PROBLEM STATEMENT: Using the listing below, please gather every line containing the word "getPublicDailyTasks".

AVAILABLE DATA:
BEGIN

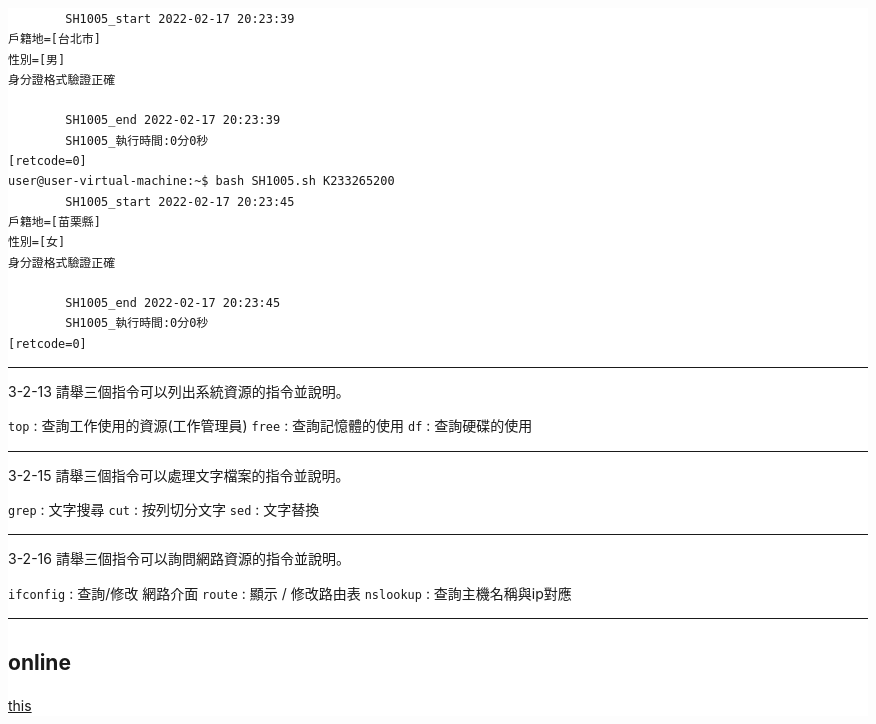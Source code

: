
 ```bash
        SH1005_start 2022-02-17 20:23:39
戶籍地=[台北市]
性別=[男]
身分證格式驗證正確

        SH1005_end 2022-02-17 20:23:39
        SH1005_執行時間:0分0秒
[retcode=0]
user@user-virtual-machine:~$ bash SH1005.sh K233265200
        SH1005_start 2022-02-17 20:23:45
戶籍地=[苗栗縣]
性別=[女]
身分證格式驗證正確

        SH1005_end 2022-02-17 20:23:45
        SH1005_執行時間:0分0秒
[retcode=0]


```

-----

3-2-13 請舉三個指令可以列出系統資源的指令並說明。

>
`top` : 查詢工作使用的資源(工作管理員)
`free` : 查詢記憶體的使用
`df` : 查詢硬碟的使用

-----

3-2-15 請舉三個指令可以處理文字檔案的指令並說明。

>
`grep` : 文字搜尋
`cut` : 按列切分文字
`sed` : 文字替換

-----

3-2-16 請舉三個指令可以詢問網路資源的指令並說明。
>
`ifconfig` : 查詢/修改 網路介面
`route` : 顯示 / 修改路由表
`nslookup` : 查詢主機名稱與ip對應

-----

**online**
---

[this](https://github.com/rockexe0000/shell-script)








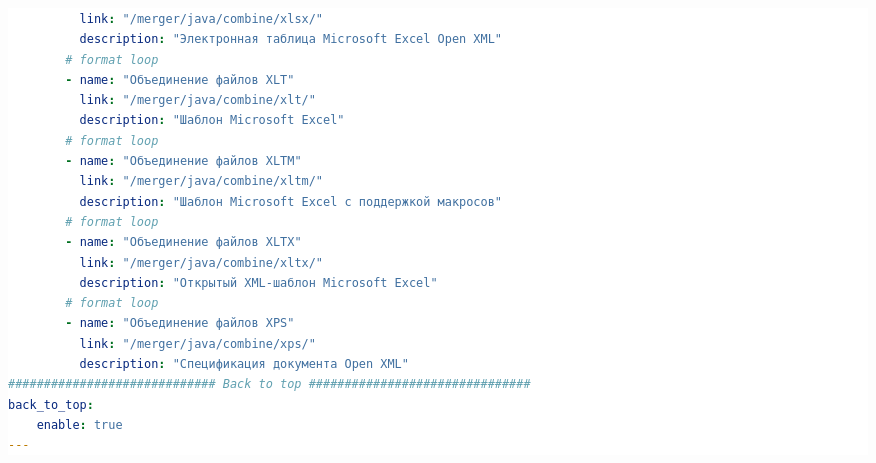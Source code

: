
 ```yaml
          link: "/merger/java/combine/xlsx/"
          description: "Электронная таблица Microsoft Excel Open XML"
        # format loop
        - name: "Объединение файлов XLT"
          link: "/merger/java/combine/xlt/"
          description: "Шаблон Microsoft Excel"
        # format loop
        - name: "Объединение файлов XLTM"
          link: "/merger/java/combine/xltm/"
          description: "Шаблон Microsoft Excel с поддержкой макросов"
        # format loop
        - name: "Объединение файлов XLTX"
          link: "/merger/java/combine/xltx/"
          description: "Открытый XML-шаблон Microsoft Excel"
        # format loop
        - name: "Объединение файлов XPS"
          link: "/merger/java/combine/xps/"
          description: "Спецификация документа Open XML"
############################# Back to top ###############################
back_to_top:
    enable: true
---
```

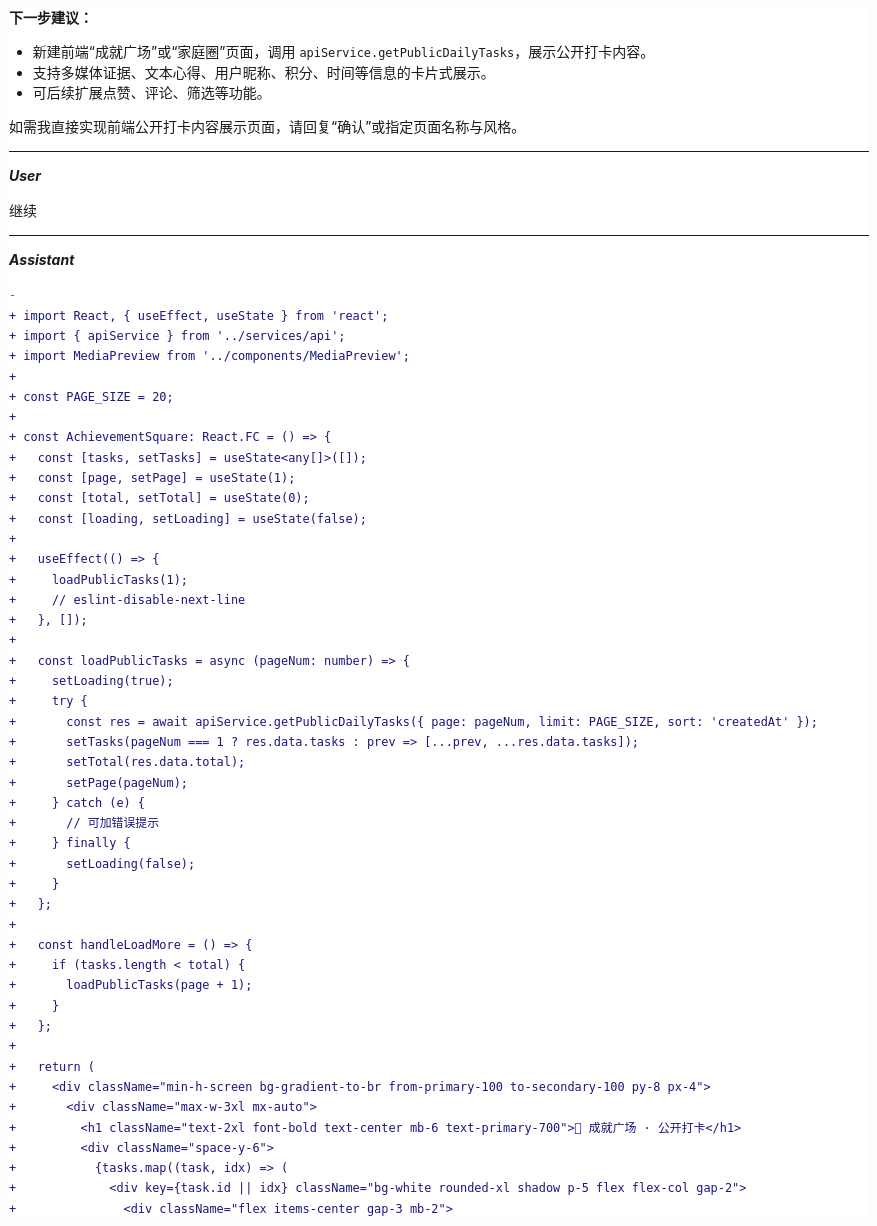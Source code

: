 
**下一步建议：**
- 新建前端“成就广场”或“家庭圈”页面，调用 `apiService.getPublicDailyTasks`，展示公开打卡内容。
- 支持多媒体证据、文本心得、用户昵称、积分、时间等信息的卡片式展示。
- 可后续扩展点赞、评论、筛选等功能。

如需我直接实现前端公开打卡内容展示页面，请回复“确认”或指定页面名称与风格。

---

_**User**_

继续

---

_**Assistant**_

```diff
- 
+ import React, { useEffect, useState } from 'react';
+ import { apiService } from '../services/api';
+ import MediaPreview from '../components/MediaPreview';
+ 
+ const PAGE_SIZE = 20;
+ 
+ const AchievementSquare: React.FC = () => {
+   const [tasks, setTasks] = useState<any[]>([]);
+   const [page, setPage] = useState(1);
+   const [total, setTotal] = useState(0);
+   const [loading, setLoading] = useState(false);
+ 
+   useEffect(() => {
+     loadPublicTasks(1);
+     // eslint-disable-next-line
+   }, []);
+ 
+   const loadPublicTasks = async (pageNum: number) => {
+     setLoading(true);
+     try {
+       const res = await apiService.getPublicDailyTasks({ page: pageNum, limit: PAGE_SIZE, sort: 'createdAt' });
+       setTasks(pageNum === 1 ? res.data.tasks : prev => [...prev, ...res.data.tasks]);
+       setTotal(res.data.total);
+       setPage(pageNum);
+     } catch (e) {
+       // 可加错误提示
+     } finally {
+       setLoading(false);
+     }
+   };
+ 
+   const handleLoadMore = () => {
+     if (tasks.length < total) {
+       loadPublicTasks(page + 1);
+     }
+   };
+ 
+   return (
+     <div className="min-h-screen bg-gradient-to-br from-primary-100 to-secondary-100 py-8 px-4">
+       <div className="max-w-3xl mx-auto">
+         <h1 className="text-2xl font-bold text-center mb-6 text-primary-700">🌟 成就广场 · 公开打卡</h1>
+         <div className="space-y-6">
+           {tasks.map((task, idx) => (
+             <div key={task.id || idx} className="bg-white rounded-xl shadow p-5 flex flex-col gap-2">
+               <div className="flex items-center gap-3 mb-2">
```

END

TASK RESPONSE:
- 新建前端“成就广场”或“家庭圈”页面，调用 `apiService.getPublicDailyTasks`，展示公开打卡内容。
+       const res = await apiService.getPublicDailyTasks({ page: pageNum, limit: PAGE_SIZE, sort: 'createdAt' });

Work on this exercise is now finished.